Records from a data collection:
● ● ●
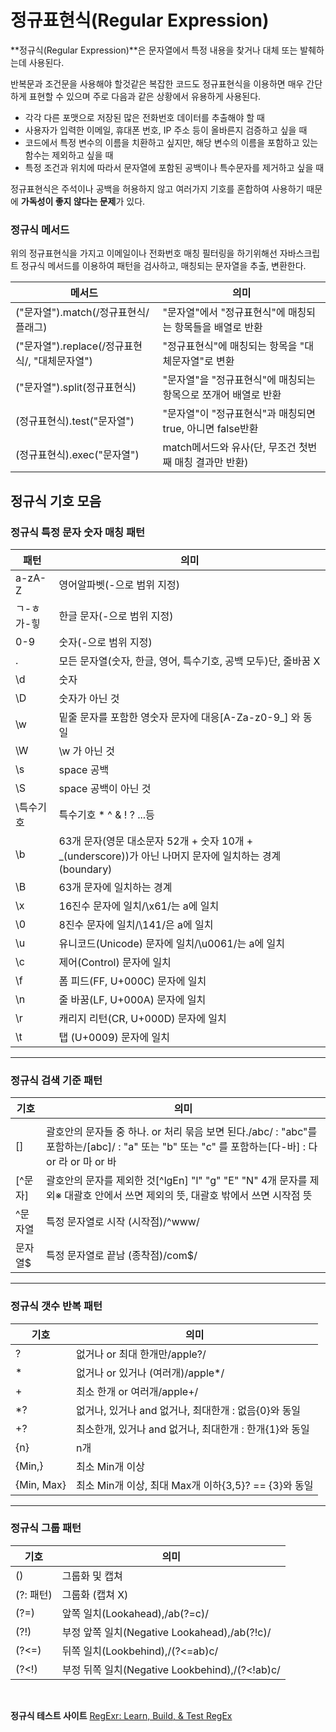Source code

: # ****정규표현식(Regular Expression)****

**정규식(Regular Expression)**은 문자열에서 특정 내용을 찾거나 대체 또는 발췌하는데 사용된다.

반복문과 조건문을 사용해야 할것같은 복잡한 코드도 정규표현식을 이용하면 매우 간단하게 표현할 수 있으며 주로 다음과 같은 상황에서 유용하게 사용된다.

- 각각 다른 포맷으로 저장된 많은 전화번호 데이터를 추출해야 할 때
- 사용자가 입력한 이메일, 휴대폰 번호, IP 주소 등이 올바른지 검증하고 싶을 때
- 코드에서 특정 변수의 이름을 치환하고 싶지만, 해당 변수의 이름을 포함하고 있는 함수는 제외하고 싶을 때
- 특정 조건과 위치에 따라서 문자열에 포함된 공백이나 특수문자를 제거하고 싶을 때

정규표현식은 주석이나 공백을 허용하지 않고 여러가지 기호를 혼합하여 사용하기 때문에 **가독성이 좋지 않다는 문제**가 있다.



### **정규식 메서드**

위의 정규표현식을 가지고 이메일이나 전화번호 매칭 필터링을 하기위해선 자바스크립트 정규식 메서드를 이용하여 패턴을 검사하고, 매칭되는 문자열을 추출, 변환한다.

| 메서드 | 의미 |
| --- | --- |
| ("문자열").match(/정규표현식/플래그) | "문자열"에서 "정규표현식"에 매칭되는 항목들을 배열로 반환 |
| ("문자열").replace(/정규표현식/, "대체문자열") | "정규표현식"에 매칭되는 항목을 "대체문자열"로 변환 |
| ("문자열").split(정규표현식) | "문자열"을 "정규표현식"에 매칭되는 항목으로 쪼개어 배열로 반환 |
| (정규표현식).test("문자열") | "문자열"이 "정규표현식"과 매칭되면 true, 아니면 false반환 |
| (정규표현식).exec("문자열") | match메서드와 유사(단, 무조건 첫번째 매칭 결과만 반환) |

## **정규식 기호 모음**

### **정규식 특정 문자 숫자 매칭 패턴**

| 패턴 | 의미 |
| --- | --- |
| a-zA-Z | 영어알파벳(-으로 범위 지정) |
| ㄱ-ㅎ가-힣 | 한글 문자(-으로 범위 지정) |
| 0-9 | 숫자(-으로 범위 지정) |
| . | 모든 문자열(숫자, 한글, 영어, 특수기호, 공백 모두)단, 줄바꿈 X |
| \d | 숫자 |
| \D | 숫자가 아닌 것 |
| \w | 밑줄 문자를 포함한 영숫자 문자에 대응[A-Za-z0-9_] 와 동일 |
| \W | \w 가 아닌 것 |
| \s | space 공백 |
| \S | space 공백이 아닌 것 |
| \특수기호 | 특수기호 \* \^ \& \! \? ...등 |
| \b | 63개 문자(영문 대소문자 52개 + 숫자 10개 + _(underscore))가 아닌 나머지 문자에 일치하는 경계(boundary) |
| \B | 63개 문자에 일치하는 경계 |
| \x | 16진수 문자에 일치/\x61/는 a에 일치 |
| \0 | 8진수 문자에 일치/\141/은 a에 일치 |
| \u | 유니코드(Unicode) 문자에 일치/\u0061/는 a에 일치 |
| \c | 제어(Control) 문자에 일치 |
| \f | 폼 피드(FF, U+000C) 문자에 일치 |
| \n | 줄 바꿈(LF, U+000A) 문자에 일치 |
| \r | 캐리지 리턴(CR, U+000D) 문자에 일치 |
| \t | 탭 (U+0009) 문자에 일치 |

---

### **정규식 검색 기준 패턴**

| 기호 | 의미 |
| --- | --- |
| | | ORa|b |
| [] | 괄호안의 문자들 중 하나. or 처리 묶음 보면 된다./abc/ : "abc"를 포함하는/[abc]/ : "a" 또는 "b" 또는 "c" 를 포함하는[다-바] : 다 or 라 or 마 or 바 |
| [^문자] | 괄호안의 문자를 제외한 것[^lgEn] "l" "g" "E" "N" 4개 문자를 제외※ 대괄호 안에서 쓰면 제외의 뜻, 대괄호 밖에서 쓰면 시작점 뜻 |
| ^문자열 | 특정 문자열로 시작 (시작점)/^www/ |
| 문자열$ | 특정 문자열로 끝남 (종착점)/com$/ |

---

### **정규식 갯수 반복 패턴**

| 기호 | 의미 |
| --- | --- |
| ? | 없거나 or 최대 한개만/apple?/ |
| * | 없거나 or 있거나 (여러개)/apple*/ |
| + | 최소 한개 or 여러개/apple+/ |
| *? | 없거나, 있거나 and 없거나, 최대한개 : 없음{0}와 동일 |
| +? | 최소한개, 있거나 and 없거나, 최대한개 : 한개{1}와 동일 |
| {n} | n개 |
| {Min,} | 최소 Min개 이상 |
| {Min, Max} | 최소 Min개 이상, 최대 Max개 이하{3,5}? == {3}와 동일 |

---

### **정규식 그룹 패턴**

| 기호 | 의미 |
| --- | --- |
| () | 그룹화 및 캡쳐 |
| (?: 패턴) | 그룹화 (캡쳐 X) |
| (?=) | 앞쪽 일치(Lookahead),/ab(?=c)/ |
| (?!) | 부정 앞쪽 일치(Negative Lookahead),/ab(?!c)/ |
| (?<=) | 뒤쪽 일치(Lookbehind),/(?<=ab)c/ |
| (?<!) | 부정 뒤쪽 일치(Negative Lookbehind),/(?<!ab)c/ |

<br>

**정규식 테스트 사이트**
[RegExr: Learn, Build, & Test RegEx](https://regexr.com/)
● ● ●
Work instructions >> Pictures should not appear in the copy. Write out exactly the lines above from the first one through the line that contains "- 사용자가 입력한 이메일, 휴대폰".

Answer below >>
Source code

: # ****정규표현식(Regular Expression)****

**정규식(Regular Expression)**은 문자열에서 특정 내용을 찾거나 대체 또는 발췌하는데 사용된다.

반복문과 조건문을 사용해야 할것같은 복잡한 코드도 정규표현식을 이용하면 매우 간단하게 표현할 수 있으며 주로 다음과 같은 상황에서 유용하게 사용된다.

- 각각 다른 포맷으로 저장된 많은 전화번호 데이터를 추출해야 할 때
- 사용자가 입력한 이메일, 휴대폰 번호, IP 주소 등이 올바른지 검증하고 싶을 때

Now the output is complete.